Joseph Horton (12 August 1915 – 6 November 1998) was an English first-class cricketer who played 62 matches for Worcestershire in the 1930s.

Born in Colwall Green, Herefordshire, Horton made his debut against Derbyshire in July 1934, but made only 5 and 0 and was not selected again that season. The following year he played nine times, but again met with little success: in 14 innings he made only 76 runs, his highest score a mere 13. He did take 2–3 against Derbyshire (including the wicket of George Pope), but otherwise there was little for Horton to enjoy about his 1935 performances.

Horton played 21 matches in 1936, the most of any summer of his career, and his batting improved somewhat: he made 432 runs at 14.89 including two half-centuries, and his 59 against Gloucestershire came as part of an important ninth-wicket partnership of 80 with Reg Perks after Worcestershire had fallen to 139/8. Horton also picked up two wickets that season, the last he was to take.

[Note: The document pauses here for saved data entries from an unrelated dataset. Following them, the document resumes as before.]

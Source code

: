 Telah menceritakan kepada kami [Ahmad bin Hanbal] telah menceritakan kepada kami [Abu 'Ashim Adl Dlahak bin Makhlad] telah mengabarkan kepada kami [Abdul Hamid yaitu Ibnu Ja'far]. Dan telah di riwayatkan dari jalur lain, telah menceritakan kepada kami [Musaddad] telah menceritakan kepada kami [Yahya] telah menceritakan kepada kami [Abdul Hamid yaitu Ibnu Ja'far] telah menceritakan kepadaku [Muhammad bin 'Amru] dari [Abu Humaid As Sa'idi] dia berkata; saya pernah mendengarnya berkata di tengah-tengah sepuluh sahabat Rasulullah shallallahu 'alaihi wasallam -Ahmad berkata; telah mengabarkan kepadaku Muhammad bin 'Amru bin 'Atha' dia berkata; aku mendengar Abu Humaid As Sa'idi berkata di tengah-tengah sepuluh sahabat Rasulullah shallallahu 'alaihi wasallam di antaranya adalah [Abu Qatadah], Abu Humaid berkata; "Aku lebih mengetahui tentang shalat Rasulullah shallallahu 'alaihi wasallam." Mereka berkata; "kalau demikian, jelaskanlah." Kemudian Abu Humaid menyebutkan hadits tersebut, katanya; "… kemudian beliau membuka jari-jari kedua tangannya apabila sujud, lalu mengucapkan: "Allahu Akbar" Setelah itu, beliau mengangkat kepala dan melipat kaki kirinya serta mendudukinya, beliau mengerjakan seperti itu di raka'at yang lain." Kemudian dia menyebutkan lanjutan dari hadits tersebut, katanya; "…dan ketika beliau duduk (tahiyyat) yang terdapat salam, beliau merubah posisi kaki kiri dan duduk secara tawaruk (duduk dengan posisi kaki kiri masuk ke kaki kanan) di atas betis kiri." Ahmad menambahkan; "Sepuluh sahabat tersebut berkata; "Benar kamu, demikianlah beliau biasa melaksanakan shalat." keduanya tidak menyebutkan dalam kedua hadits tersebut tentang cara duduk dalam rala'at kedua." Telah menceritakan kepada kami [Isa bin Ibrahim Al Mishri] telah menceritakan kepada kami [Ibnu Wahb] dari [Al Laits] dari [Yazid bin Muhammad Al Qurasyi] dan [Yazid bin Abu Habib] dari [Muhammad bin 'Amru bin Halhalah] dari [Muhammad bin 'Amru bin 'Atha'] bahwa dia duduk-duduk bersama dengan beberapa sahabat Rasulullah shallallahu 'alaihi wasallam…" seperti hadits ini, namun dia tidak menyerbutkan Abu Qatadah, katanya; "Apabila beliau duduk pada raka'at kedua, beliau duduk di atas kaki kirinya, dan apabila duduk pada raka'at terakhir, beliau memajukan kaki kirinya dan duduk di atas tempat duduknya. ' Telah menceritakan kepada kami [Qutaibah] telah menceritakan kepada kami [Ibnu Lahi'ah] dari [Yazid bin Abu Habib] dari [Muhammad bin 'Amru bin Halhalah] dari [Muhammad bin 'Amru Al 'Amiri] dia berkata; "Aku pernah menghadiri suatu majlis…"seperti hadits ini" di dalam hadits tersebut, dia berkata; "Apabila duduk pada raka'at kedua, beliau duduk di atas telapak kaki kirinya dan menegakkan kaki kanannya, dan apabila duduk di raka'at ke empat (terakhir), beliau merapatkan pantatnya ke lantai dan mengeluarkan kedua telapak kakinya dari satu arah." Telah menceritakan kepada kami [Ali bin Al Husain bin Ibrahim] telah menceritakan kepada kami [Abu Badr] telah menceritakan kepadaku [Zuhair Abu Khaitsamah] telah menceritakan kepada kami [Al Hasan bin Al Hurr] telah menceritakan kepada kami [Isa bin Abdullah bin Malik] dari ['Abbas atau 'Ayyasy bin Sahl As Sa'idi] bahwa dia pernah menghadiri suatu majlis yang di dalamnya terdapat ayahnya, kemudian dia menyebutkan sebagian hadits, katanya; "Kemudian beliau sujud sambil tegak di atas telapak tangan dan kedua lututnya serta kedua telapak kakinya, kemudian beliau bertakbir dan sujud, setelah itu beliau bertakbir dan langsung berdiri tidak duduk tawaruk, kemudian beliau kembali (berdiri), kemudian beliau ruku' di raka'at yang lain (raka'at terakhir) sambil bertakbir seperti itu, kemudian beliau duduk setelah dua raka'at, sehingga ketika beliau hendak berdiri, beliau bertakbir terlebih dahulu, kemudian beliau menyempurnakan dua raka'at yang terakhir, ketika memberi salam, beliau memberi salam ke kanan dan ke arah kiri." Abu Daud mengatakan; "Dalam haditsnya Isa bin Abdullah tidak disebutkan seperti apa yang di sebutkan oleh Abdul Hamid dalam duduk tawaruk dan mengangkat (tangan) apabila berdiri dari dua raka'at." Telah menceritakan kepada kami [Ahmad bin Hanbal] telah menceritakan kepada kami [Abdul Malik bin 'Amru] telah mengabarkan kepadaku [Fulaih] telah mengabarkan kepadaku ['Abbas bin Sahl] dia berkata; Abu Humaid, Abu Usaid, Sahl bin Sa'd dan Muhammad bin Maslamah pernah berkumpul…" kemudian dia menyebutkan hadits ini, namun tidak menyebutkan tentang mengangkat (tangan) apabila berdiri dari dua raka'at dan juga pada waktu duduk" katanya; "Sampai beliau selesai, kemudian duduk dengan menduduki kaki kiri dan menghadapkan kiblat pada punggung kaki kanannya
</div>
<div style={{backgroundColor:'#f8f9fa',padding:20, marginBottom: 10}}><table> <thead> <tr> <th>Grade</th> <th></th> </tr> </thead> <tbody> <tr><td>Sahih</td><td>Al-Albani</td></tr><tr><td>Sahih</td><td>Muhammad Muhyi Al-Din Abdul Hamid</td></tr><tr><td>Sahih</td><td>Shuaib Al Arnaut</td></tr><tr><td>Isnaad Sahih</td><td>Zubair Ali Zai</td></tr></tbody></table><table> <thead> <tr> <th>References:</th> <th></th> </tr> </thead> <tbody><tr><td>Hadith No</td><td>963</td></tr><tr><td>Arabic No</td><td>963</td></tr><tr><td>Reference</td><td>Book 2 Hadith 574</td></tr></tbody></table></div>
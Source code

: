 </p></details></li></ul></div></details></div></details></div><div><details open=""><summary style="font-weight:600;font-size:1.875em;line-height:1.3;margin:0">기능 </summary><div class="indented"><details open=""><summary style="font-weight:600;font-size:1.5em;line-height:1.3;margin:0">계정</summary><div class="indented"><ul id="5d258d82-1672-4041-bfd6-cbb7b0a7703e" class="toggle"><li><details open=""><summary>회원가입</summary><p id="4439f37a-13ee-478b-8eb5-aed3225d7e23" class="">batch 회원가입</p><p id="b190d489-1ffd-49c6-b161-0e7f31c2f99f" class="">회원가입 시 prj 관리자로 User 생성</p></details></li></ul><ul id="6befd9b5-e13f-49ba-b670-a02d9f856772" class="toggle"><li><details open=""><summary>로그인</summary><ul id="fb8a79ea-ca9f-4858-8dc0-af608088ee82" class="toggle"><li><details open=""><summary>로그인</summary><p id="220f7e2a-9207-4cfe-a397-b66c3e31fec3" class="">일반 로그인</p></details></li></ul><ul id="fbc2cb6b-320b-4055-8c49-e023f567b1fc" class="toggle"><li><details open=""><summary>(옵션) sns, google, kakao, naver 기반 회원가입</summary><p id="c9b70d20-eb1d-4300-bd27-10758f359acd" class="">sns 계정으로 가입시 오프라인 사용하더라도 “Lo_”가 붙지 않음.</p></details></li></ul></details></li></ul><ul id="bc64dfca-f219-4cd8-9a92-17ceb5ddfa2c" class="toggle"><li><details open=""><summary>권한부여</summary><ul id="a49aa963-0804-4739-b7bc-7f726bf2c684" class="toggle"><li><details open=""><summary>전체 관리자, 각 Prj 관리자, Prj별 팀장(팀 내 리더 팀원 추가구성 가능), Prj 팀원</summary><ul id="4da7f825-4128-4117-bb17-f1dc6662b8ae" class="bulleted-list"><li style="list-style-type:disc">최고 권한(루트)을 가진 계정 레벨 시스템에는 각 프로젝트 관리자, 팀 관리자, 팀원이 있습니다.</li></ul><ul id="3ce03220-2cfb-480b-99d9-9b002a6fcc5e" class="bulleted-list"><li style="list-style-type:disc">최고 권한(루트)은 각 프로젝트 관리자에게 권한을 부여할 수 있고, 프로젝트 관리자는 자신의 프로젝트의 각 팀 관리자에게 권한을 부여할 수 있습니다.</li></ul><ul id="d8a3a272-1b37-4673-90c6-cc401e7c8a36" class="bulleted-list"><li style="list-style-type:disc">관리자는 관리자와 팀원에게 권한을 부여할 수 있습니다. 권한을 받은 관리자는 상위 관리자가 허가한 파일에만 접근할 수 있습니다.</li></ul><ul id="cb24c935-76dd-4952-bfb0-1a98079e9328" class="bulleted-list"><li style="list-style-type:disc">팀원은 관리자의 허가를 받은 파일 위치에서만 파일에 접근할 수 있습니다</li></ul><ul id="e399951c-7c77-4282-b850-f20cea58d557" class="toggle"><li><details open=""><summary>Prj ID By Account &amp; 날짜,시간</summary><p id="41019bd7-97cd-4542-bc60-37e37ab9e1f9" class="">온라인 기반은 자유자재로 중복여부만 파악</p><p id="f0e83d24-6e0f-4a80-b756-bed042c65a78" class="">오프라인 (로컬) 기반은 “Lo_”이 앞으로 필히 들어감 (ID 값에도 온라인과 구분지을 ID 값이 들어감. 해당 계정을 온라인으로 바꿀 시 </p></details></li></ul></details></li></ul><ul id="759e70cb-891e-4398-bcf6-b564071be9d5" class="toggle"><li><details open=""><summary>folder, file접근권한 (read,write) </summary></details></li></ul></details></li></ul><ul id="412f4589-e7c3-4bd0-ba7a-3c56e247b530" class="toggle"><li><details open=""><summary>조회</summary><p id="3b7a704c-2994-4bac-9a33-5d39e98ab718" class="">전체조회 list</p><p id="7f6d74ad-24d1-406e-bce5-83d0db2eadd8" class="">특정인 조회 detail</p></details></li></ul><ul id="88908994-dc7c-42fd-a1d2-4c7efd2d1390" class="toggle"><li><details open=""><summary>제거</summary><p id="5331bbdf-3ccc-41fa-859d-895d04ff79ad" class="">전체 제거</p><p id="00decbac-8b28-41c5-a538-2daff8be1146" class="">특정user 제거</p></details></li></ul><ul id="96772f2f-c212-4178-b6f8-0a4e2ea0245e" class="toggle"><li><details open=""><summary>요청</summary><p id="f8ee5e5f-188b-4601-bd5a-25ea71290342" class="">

For the next two years Horton continued to command a semi-regular place in the side, playing 13 times in 1937 and 18 in 1938, but with a couple of exceptions — such as his 70 against Glamorgan in the latter year — he was unable to produce good enough batting form to make a real claim to a permanent position, and he left first-class cricket without ever having scored 500 runs in a season.

Horton appeared for the Worcestershire second team in minor counties cricket in 1950. He died in Worcester at the age of 83.

His younger brother Henry, who predeceased him by just four days, played a few times for Worcestershire in the 1940s, but had a much more substantial career with Hampshire in the Fifties and Sixties.